#### TRY IT:
Look below for the line containing "- license the app'" and the line containing "- deploy the application stack as a demo"; repeat exactly those two lines and all lines between them, and nothing else.

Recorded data

§

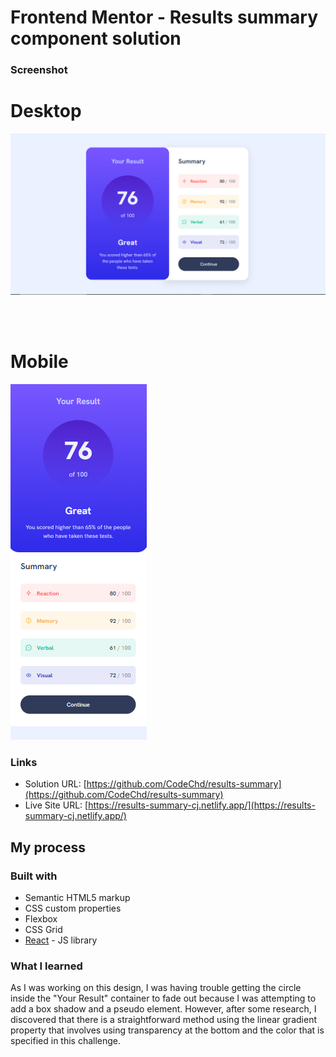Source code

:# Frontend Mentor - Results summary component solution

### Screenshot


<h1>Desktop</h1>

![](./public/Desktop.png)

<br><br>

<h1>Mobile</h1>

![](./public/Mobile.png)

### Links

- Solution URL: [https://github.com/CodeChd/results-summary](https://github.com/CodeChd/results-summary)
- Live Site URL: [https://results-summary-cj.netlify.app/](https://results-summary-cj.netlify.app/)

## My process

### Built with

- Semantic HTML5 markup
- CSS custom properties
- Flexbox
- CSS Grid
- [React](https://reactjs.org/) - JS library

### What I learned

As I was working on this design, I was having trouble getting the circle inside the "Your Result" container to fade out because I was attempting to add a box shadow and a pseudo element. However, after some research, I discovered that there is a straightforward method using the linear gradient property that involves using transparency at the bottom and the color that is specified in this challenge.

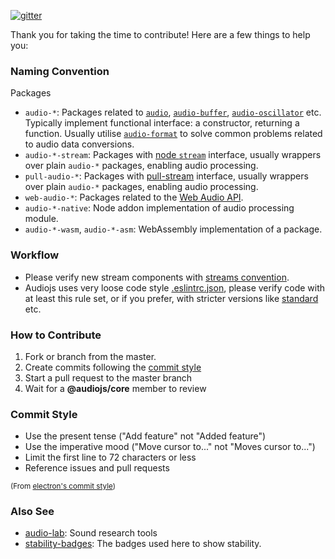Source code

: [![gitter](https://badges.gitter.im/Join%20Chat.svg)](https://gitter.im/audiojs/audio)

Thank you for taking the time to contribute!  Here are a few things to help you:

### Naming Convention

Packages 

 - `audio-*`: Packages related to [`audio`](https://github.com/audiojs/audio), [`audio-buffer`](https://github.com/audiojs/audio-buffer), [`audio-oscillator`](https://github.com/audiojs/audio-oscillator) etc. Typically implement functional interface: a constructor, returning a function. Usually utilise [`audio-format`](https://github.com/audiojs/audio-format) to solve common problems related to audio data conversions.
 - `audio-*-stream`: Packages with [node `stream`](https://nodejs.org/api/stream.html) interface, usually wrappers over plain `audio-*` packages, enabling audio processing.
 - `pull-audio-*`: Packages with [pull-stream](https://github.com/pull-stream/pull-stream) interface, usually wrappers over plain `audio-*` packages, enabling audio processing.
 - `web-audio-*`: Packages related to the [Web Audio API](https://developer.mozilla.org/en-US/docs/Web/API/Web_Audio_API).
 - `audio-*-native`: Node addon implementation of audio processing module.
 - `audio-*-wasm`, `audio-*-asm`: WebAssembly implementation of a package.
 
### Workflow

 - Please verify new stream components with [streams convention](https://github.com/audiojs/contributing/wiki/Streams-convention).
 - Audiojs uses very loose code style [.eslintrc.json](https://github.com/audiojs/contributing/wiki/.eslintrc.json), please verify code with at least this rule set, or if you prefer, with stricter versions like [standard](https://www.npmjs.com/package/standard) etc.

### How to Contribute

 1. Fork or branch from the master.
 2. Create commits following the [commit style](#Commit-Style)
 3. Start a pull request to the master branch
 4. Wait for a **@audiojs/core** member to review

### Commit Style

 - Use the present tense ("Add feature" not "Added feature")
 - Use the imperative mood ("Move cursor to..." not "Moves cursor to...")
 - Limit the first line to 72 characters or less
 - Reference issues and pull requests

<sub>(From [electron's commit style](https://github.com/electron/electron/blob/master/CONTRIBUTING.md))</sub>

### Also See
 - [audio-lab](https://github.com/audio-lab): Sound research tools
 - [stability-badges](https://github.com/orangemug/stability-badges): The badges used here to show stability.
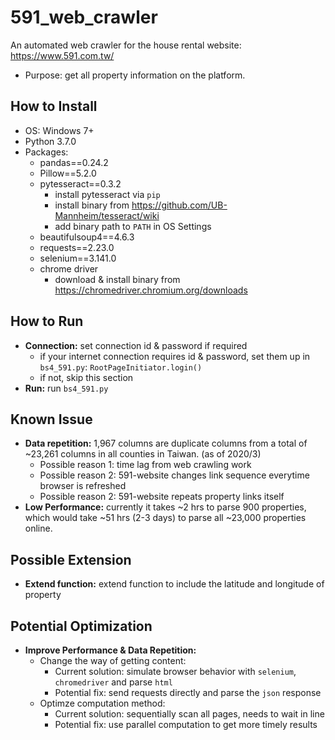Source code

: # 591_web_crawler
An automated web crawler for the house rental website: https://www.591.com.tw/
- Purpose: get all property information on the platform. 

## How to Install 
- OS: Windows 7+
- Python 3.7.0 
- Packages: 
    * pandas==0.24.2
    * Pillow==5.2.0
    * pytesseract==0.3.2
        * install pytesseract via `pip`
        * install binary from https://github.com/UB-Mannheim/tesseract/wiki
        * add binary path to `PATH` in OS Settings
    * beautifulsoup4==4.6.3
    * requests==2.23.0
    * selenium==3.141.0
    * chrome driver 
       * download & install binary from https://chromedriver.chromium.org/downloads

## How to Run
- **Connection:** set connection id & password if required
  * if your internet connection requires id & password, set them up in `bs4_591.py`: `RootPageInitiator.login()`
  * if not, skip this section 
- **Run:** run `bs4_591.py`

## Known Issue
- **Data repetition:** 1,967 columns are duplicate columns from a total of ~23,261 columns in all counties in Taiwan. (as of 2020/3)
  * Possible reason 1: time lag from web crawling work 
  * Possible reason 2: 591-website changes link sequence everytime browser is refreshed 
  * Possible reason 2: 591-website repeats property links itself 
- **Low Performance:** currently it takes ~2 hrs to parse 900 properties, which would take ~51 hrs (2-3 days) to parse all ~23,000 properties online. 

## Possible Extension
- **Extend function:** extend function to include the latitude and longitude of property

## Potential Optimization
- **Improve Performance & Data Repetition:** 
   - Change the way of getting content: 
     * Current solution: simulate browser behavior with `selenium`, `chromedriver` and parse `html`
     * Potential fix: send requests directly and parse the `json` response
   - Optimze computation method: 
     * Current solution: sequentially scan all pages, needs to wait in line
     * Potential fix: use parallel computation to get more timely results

§

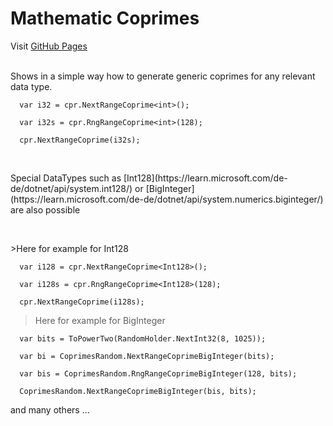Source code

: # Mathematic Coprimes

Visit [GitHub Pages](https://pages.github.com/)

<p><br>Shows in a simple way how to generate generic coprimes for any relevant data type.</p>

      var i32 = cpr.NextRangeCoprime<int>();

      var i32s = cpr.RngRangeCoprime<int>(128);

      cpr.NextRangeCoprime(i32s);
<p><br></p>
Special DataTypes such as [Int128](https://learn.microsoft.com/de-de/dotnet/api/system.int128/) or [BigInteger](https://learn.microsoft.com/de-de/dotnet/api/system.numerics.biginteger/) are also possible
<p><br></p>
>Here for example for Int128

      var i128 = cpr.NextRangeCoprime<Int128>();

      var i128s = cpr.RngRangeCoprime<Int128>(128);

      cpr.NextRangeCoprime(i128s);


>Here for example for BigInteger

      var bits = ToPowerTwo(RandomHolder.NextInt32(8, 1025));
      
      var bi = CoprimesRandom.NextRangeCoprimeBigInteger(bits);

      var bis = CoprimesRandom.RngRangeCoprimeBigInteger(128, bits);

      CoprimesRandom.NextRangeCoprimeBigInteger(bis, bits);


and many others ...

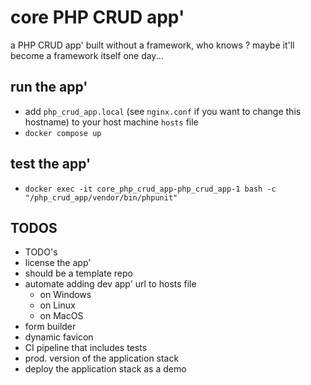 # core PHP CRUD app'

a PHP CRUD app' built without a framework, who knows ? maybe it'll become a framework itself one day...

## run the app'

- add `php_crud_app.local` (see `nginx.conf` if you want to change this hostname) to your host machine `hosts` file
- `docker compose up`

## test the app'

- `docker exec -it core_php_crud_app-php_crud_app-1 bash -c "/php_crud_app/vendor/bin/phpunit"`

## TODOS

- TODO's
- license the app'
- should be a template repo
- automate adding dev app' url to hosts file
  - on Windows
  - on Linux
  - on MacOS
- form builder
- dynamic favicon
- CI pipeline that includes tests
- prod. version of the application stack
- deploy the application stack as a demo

§

#### SOLVED EXERCISE:
- license the app'
- should be a template repo
- automate adding dev app' url to hosts file
  - on Windows
  - on Linux
  - on MacOS
- form builder
- dynamic favicon
- CI pipeline that includes tests
- prod. version of the application stack
- deploy the application stack as a demo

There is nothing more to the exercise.